From the HBO series, “Veep.” Dave is a big fan of “Veep” and finds the entire cast to be fantastic. He particularly enjoys the consummate jerk, a putz, portrayal by Simons. Timothy recalls his audition for the part. He was extremely nervous and says he “completely boned” his first scene. Dave was unfamiliar with the verb “boned” used in this sense. It seems to means “bombed” or “blew it” or “failed miserably.” He went back to the conference room and was met with Tony Hale from the show. Tony eased his concerns and suggested he think of something different. He wanted Timothy to take his mind elsewhere. The only thing Timothy could think of was to ask Tony if he saw the Harry Potter. They then talked about the Harry Potter movie, which eased his tension. If I tried to talk about a Harry Potter movie, I would sound like Sally Field trying to explain the Higgs Boson.
Dave is fascinated by this bit of news: Timothy is a former vegetarian. Why and how? He says his sister came home from college as a vegetarian. Timothy felt he should give it a try, feeling it was cool and people come college do it. He remained a vegetarian for 16 years. Says Timothy, “I switched back . . . and it’s fantastic!” He admits he’s since over-corrected. It’s meat all the time. What changed him? Timothy simply says, “I think one day I just saw something and said, ‘I bet that would taste good.’” Get that man a burger!

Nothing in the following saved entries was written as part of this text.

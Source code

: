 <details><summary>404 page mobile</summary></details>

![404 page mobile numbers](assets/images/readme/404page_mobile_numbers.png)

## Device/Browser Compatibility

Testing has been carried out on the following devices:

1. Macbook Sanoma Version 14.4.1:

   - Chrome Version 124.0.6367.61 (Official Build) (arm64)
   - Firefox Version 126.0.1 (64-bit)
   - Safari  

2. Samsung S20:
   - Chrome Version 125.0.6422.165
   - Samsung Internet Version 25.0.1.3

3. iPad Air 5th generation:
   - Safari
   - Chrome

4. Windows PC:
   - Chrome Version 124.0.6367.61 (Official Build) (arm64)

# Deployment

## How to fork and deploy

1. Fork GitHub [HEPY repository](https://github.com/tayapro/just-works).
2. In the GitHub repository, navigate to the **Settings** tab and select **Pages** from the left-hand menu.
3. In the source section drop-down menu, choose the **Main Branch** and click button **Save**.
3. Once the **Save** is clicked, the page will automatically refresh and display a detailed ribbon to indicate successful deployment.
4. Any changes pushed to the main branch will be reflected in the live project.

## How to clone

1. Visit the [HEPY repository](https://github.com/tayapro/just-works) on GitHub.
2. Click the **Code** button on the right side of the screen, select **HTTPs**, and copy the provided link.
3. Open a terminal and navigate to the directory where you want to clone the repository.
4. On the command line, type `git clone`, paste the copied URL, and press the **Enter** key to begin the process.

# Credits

“Veep” – Sunday nights at 10:30 on HBO. Timothy Simons plays the consummate jerk.

ACT 7:
NEEDTOBREATHE

From their new album, “Rivers In The Wasteland,” the band from South Carolina performed a very enjoyable “The Heart.” Liked this a lot.

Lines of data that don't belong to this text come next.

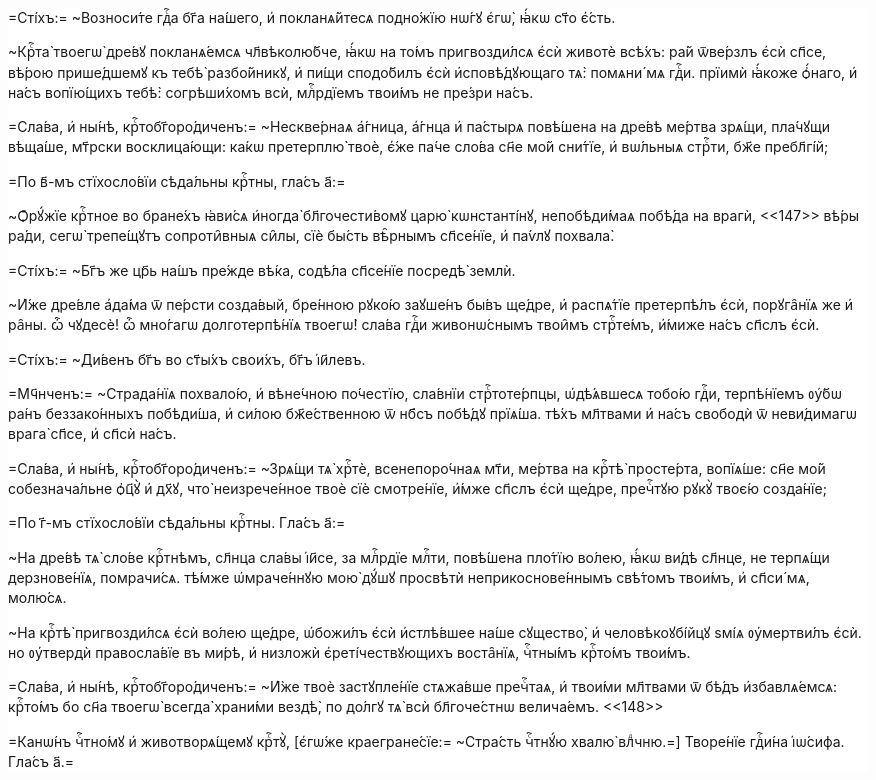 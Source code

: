 =Сті́хъ:= ~Возноси́те гдⷭ҇а бг҃а на́шего, и҆ покланѧ́йтесѧ подно́жїю нѡ́гꙋ
є҆гѡ̀, ꙗ҆́кѡ ст҃о є҆́сть.

~Крⷭ҇та̀ твоегѡ̀ дре́вꙋ покланѧ́емсѧ чл҃вѣколю́бче, ꙗ҆́кѡ на то́мъ
пригвозди́лсѧ є҆сѝ животѐ всѣ́хъ: ра́й ѿве́рзлъ є҆сѝ сп҃се, вѣ́рою прише́дшемꙋ
къ тебѣ̀ разбо́йникꙋ, и҆ пи́щи сподо́билъ є҆сѝ и҆сповѣ́дꙋющаго тѧ̀: помѧни́ мѧ
гдⷭ҇и. прїимѝ ꙗ҆́коже ѻ҆́наго, и҆ на́съ вопїю́щихъ тебѣ̀: согрѣши́хомъ всѝ,
млⷭ҇рдїемъ твои́мъ не пре́зри на́съ.

=Сла́ва, и҆ ны́нѣ, крⷭ҇тобг҃оро́диченъ:= ~Нескве́рнаѧ а҆́гница, а҆́гнца и҆
па́стырѧ повѣ́шена на дре́вѣ ме́ртва зрѧ́щи, пла́чꙋщи вѣща́ше, мт҃рски
восклица́ющи: ка́кѡ претерплю̀ твоѐ, є҆́же па́че сло́ва сн҃е мо́й сни́тїе, и҆
вѡ́льныѧ стрⷭ҇ти, бж҃е пребл҃гі́й;

=По в҃-мъ стїхосло́вїи сѣда́льны крⷭ҇тны, гла́съ а҃:=

~Ѻ҆рꙋ́жїе крⷭ҇тное во бране́хъ ꙗ҆ви́сѧ и҆ногда̀ бл҃гочести́вомꙋ царю̀
кѡнстанті́нꙋ, непобѣди́маѧ побѣ́да на врагѝ, <<147>> вѣ́ры ра́ди, сегѡ̀
трепе́щꙋтъ сопроти̑вныѧ си̑лы, сїѐ бы́сть вѣ̑рнымъ сп҃се́нїе, и҆ па́ѵлꙋ
похвала̀.

=Сті́хъ:= ~Бг҃ъ же цр҃ь на́шъ пре́жде вѣ́ка, содѣ́ла сп҃се́нїе посредѣ̀ землѝ.

~И҆́же дре́вле а҆да́ма ѿ пе́рсти созда́вый, бре́нною рꙋко́ю заꙋше́нъ бы́въ
ще́дре, и҆ распѧ́тїе претерпѣ́лъ є҆сѝ, порꙋга̑нїѧ же и҆ ра̑ны. ѽ чꙋдесѐ! ѽ
мно́гагѡ долготерпѣ́нїѧ твоегѡ̀! сла́ва гдⷭ҇и живонѡ́снымъ твои̑мъ стрⷭ҇те́мъ,
и҆́миже на́съ сп҃слъ є҆сѝ.

=Сті́хъ:= ~Ди́венъ бг҃ъ во ст҃ы́хъ свои́хъ, бг҃ъ і҆и҃левъ.

=Мч҃нченъ:= ~Страда́нїѧ похвало́ю, и҆ вѣне́чною по́честїю, сла́внїи
стрⷭ҇тоте́рпцы, ѡ҆дѣ́ѧвшесѧ тобо́ю гдⷭ҇и, терпѣ́нїемъ ᲂу҆́бѡ ра́нъ беззако́нныхъ
побѣди́ша, и҆ си́лою бж҃е́ственною ѿ нб҃съ побѣ́дꙋ прїѧ́ша. тѣ́хъ мл҃твами и҆
на́съ свободѝ ѿ неви́димагѡ врага̀ сп҃се, и҆ сп҃сѝ на́съ.

=Сла́ва, и҆ ны́нѣ, крⷭ҇тобг҃оро́диченъ:= ~Зрѧ́щи тѧ̀ хрⷭ҇тѐ, всенепоро́чнаѧ
мт҃и, ме́ртва на крⷭ҇тѣ̀ просте́рта, вопїѧ́ше: сн҃е мо́й собезнача́льне ѻ҆ц҃ꙋ̀
и҆ дх҃ꙋ, что̀ неизрече́нное твоѐ сїѐ смотре́нїе, и҆́мже сп҃слъ є҆сѝ ще́дре,
пречⷭ҇тꙋю рꙋкꙋ̀ твоє́ю созда́нїе;

=По г҃-мъ стїхосло́вїи сѣда́льны крⷭ҇тны. Гла́съ а҃:=

~На дре́вѣ тѧ̀ сло́ве крⷭ҇тнѣмъ, сл҃нца сла́вы і҆и҃се, за млⷭ҇рдїе млⷭ҇ти,
повѣ́шена пло́тїю во́лею, ꙗ҆́кѡ ви́дѣ сл҃нце, не терпѧ́щи дерзнове́нїѧ,
помрачи́сѧ. тѣ́мже ѡ҆мраче́ннꙋю мою̀ дꙋ́шꙋ просвѣтѝ неприкоснове́ннымъ свѣ́томъ
твои́мъ, и҆ сп҃си́ мѧ, молю́сѧ.

~На крⷭ҇тѣ̀ пригвозди́лсѧ є҆сѝ во́лею ще́дре, ѡ҆божи́лъ є҆сѝ и҆стлѣ́вшее на́ше
сꙋщество̀, и҆ человѣкоꙋбі́йцꙋ ѕмі́ѧ ᲂу҆мертви́лъ є҆сѝ. но ᲂу҆твердѝ правосла́вїе
въ ми́рѣ, и҆ низложѝ є҆реті́чествꙋющихъ воста̑нїѧ, чⷭ҇тны́мъ крⷭ҇то́мъ твои́мъ.

=Сла́ва, и҆ ны́нѣ, крⷭ҇тобг҃оро́диченъ:= ~И҆̀же твоѐ застꙋпле́нїе стѧжа́вше
пречⷭ҇таѧ, и҆ твои́ми мл҃твами ѿ бѣ́дъ и҆збавлѧ́емсѧ: крⷭ҇то́мъ бо сн҃а твоегѡ̀
всегда̀ храни́ми вездѣ̀, по до́лгꙋ тѧ̀ всѝ бл҃гоче́стнѡ велича́емъ. <<148>>

=Канѡ́нъ чⷭ҇тно́мꙋ и҆ животворѧ́щемꙋ крⷭ҇тꙋ̀, [є҆гѡ́же краегране́сїе:=
~Стра́сть чⷭ҇тнꙋ́ю хвалю̀ влⷣчню.=] Творе́нїе гдⷭ҇и́на і҆ѡ́сифа. Гла́съ а҃.=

And that was our show for Wednesday, April 23, 2014.

Sally Field . . . Gidget? Sister Bertrille? Norma Rae? Sybil? Lilah Krytsick? Which one is she to you?

Dave asking Timothy Simons if his twins are similar or different reminded me of a story of my twins. They each played on a traveling youth basketball team. They were maybe 11 years old at the time. Danielle was a terror on the court. She wouldn’t think twice of stepping over you after knocking you down without a care. As I sat watching a game, I overhear a woman next to me from the other team comment to her friend about how aggressive my daughter was. I quietly agreed, but decided to let her know she was talking about my daughter. I told her I agreed with what she said but I didn’t want her to be embarrassed if she said something more and then later found out I was the father. We laughed a bit and left it at that. Later in the game, Dominique is in the game and accidentally knocks an opponent down on the court. While dribbling, Dominique helps the girl up with her other hand. Up and down the court they go for the next few minutes with Dominique apologizing, smiling, laughing, and joking with the girl she bumped. The woman from the other team next to me leans over to her friend and says, “I’ve been coming to these games for 10 years for my other kids and that is the nicest girl I have ever seen on a basketball court.” I lean over and tap her on the shoulder. I tell her, “That’s my other daughter. They’re twins.” Her eyes bugged out, “They’re twins!?” She couldn’t believe it. She turns to her friend and says in shock, “They are twins!” I then explain, “Same family, same parents, same home life, same everything . . . . if you can explain it, please let me in on it.” She said nothing; just watched the rest of the game wide-eyed with mouth agape.

I was working the yard this past weekend. On the radio comes “Mississippi Queen.” Instead of thinking back to a “Mountain” concert attended years back, I thought of the Late Show and the clip of that guy banging on his tin pan.
There will be a lot of things I’ll miss when the Late Show is gone. The guy banging on his tin pan isn’t one of them.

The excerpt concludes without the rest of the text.